THE DATA:
------------------------------------------------------------

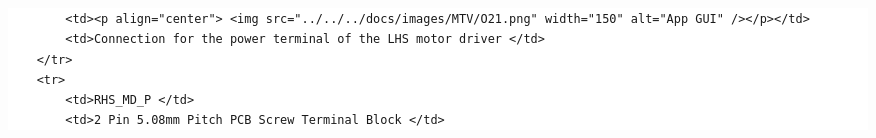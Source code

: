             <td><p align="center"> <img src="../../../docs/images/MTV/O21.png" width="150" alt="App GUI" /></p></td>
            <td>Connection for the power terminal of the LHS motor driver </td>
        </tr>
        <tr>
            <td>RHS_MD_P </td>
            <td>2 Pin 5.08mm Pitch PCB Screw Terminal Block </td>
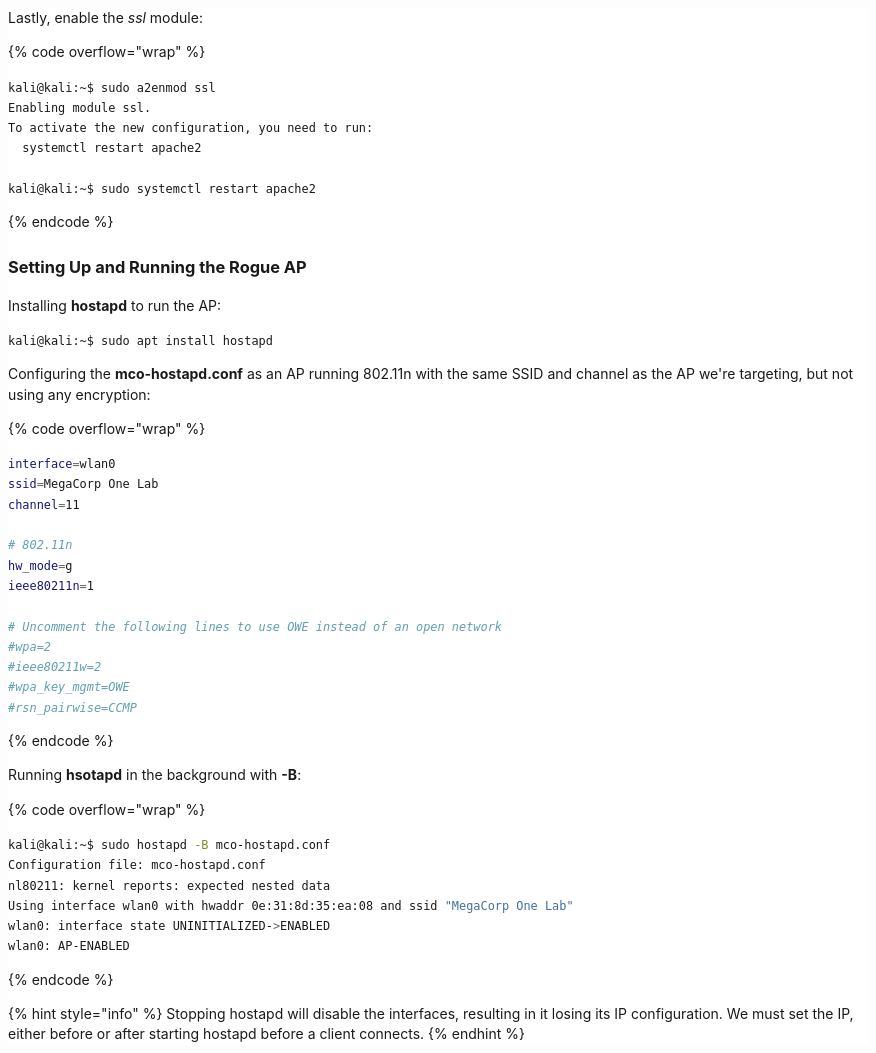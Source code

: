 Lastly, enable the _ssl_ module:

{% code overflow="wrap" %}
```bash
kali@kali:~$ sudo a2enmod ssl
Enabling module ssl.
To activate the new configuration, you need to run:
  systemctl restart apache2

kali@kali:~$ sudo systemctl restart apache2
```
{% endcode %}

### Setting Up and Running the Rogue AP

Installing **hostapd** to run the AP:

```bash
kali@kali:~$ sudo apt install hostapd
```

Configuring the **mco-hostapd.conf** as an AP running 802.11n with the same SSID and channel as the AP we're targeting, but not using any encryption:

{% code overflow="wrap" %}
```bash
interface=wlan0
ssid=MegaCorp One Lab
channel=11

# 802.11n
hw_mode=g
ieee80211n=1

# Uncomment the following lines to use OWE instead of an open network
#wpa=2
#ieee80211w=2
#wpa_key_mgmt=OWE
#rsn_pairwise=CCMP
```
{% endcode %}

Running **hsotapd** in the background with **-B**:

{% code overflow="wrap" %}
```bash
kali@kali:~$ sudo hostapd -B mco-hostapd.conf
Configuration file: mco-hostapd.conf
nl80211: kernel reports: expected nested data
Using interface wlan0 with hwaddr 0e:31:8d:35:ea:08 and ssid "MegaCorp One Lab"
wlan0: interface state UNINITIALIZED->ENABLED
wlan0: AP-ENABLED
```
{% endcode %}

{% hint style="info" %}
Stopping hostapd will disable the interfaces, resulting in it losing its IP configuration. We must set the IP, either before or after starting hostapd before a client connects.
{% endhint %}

------------------------------------------------------------

Please copy out each line of the data in which the word "ENABLED" occurs.

ANSWER TO THIS TASK:
wlan0: interface state UNINITIALIZED->ENABLED
wlan0: AP-ENABLED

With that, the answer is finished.